The Business of Fashion
Agenda-setting intelligence, analysis and advice for the global fashion community.
Agenda-setting intelligence, analysis and advice for the global fashion community.
PARIS, France — You cannot take the storyteller out of Olivier Theyskens. It's in his blood; in the way he envisions fashion and presents it. Last season the clinical space of a gallery in the Marais offered an ideal backdrop, or a clean slate, for a collection that felt like a re-start.
Actually it was: the darkly romantic Belgian designer, a darling of both press and style mavens, was back.
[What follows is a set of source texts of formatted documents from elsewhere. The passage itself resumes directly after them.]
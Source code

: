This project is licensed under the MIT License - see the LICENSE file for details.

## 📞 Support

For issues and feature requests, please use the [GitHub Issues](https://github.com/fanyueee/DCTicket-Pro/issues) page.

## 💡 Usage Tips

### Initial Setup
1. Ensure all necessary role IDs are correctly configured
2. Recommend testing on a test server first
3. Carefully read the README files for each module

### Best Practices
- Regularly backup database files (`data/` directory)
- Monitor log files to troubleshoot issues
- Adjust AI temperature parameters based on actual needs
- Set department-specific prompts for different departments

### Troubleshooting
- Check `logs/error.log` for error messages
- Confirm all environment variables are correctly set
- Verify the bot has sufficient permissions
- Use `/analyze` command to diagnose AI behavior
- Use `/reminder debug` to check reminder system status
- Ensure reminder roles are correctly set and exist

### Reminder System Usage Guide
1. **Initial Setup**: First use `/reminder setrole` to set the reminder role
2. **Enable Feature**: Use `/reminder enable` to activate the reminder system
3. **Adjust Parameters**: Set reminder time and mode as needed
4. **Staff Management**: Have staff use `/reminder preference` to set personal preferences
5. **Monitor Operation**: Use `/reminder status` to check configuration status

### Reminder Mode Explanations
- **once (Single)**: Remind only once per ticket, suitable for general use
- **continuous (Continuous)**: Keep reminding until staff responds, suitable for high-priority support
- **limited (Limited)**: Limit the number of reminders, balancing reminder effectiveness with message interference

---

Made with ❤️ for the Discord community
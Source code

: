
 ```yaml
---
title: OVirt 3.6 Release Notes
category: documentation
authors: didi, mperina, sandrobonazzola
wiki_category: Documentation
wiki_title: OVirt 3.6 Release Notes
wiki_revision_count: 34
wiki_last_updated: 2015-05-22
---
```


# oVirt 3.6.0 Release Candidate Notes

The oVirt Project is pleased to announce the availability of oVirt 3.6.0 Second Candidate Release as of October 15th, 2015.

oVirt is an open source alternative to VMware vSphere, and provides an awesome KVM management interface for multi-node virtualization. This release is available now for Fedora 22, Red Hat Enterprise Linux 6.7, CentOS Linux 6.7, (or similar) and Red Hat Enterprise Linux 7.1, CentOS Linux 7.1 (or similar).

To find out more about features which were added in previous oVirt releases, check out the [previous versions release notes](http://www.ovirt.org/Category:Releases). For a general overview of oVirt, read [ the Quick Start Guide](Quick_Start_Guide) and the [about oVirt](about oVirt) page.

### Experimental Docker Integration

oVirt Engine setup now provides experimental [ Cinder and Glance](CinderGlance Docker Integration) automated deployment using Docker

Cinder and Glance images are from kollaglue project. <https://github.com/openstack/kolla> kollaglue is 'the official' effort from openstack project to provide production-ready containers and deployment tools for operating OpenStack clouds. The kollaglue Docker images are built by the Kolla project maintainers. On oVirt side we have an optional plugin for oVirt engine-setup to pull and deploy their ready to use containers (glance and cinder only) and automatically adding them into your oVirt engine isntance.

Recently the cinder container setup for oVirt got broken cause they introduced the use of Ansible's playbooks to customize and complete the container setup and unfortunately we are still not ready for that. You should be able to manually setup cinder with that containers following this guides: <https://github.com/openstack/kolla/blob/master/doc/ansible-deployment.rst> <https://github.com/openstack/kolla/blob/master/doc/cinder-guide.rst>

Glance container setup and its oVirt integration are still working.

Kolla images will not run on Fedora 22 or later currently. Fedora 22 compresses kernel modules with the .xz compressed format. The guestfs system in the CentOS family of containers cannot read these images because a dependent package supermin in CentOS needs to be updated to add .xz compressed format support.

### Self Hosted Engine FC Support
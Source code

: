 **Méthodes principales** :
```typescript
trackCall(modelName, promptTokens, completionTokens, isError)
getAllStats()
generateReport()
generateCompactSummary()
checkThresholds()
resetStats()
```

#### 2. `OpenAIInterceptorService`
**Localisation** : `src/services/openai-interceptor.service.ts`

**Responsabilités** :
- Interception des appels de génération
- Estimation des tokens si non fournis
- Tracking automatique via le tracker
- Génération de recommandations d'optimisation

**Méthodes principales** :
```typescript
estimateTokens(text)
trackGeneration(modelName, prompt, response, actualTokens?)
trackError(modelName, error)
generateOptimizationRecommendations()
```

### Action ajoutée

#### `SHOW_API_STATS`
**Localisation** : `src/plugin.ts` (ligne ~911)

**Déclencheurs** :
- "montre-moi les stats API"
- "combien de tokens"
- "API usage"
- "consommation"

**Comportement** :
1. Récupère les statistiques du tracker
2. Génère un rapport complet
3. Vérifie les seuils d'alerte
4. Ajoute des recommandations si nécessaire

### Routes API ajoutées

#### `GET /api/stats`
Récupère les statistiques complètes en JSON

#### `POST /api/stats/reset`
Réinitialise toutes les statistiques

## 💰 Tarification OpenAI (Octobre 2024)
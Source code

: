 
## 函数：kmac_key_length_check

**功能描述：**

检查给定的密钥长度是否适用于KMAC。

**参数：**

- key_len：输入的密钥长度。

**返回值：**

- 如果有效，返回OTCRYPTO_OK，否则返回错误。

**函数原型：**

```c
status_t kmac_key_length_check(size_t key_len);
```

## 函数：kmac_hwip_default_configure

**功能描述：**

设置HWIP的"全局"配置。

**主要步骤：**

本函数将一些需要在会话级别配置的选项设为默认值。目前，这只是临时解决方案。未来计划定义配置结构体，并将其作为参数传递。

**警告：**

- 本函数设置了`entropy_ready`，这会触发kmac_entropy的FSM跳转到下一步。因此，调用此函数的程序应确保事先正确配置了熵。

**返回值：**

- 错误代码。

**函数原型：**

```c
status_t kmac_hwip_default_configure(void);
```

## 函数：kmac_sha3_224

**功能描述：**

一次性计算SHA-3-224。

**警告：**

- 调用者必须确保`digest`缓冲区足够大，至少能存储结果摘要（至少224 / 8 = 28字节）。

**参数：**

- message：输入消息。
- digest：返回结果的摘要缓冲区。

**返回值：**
The gothic tingle and the intoxicating languor's were still there, in cleaner, more streamlined declinations. Now that the new template is set, Theyskens is feeling free to evolve, adding some more theatrics. With this new collection he took a big step forward. There was the spectacular venue, for a start: the wrought-out, sensationally old fashioned and decidedly fanè salons of Le Train Bleu, one of Paris' most traditional restaurants: a gem hidden inside the Gare de Lyon train station.
The peaceful place was totally at odds with the frenzy of arrivals and departures that kept happening just outside the doors. Similarly, Theyskens worked on the idea of contrast, offsetting traditional bourgeois references with something harder, more masculine. Models kept sliding throughout the banquettes in long trenches and brocade mini-dresses, in militaristic tailoring and delicate gowns, while severe black left way to charmingly odd combinations of diverse colors.
The collection had an expanding breath, which shone in the ethereal gowns. Not everything worked: the boxy-shouldered admiral jackets did not fit that well, for instance. All in all, it was Theyskens getting back to what we like him doing, with a fresh slant.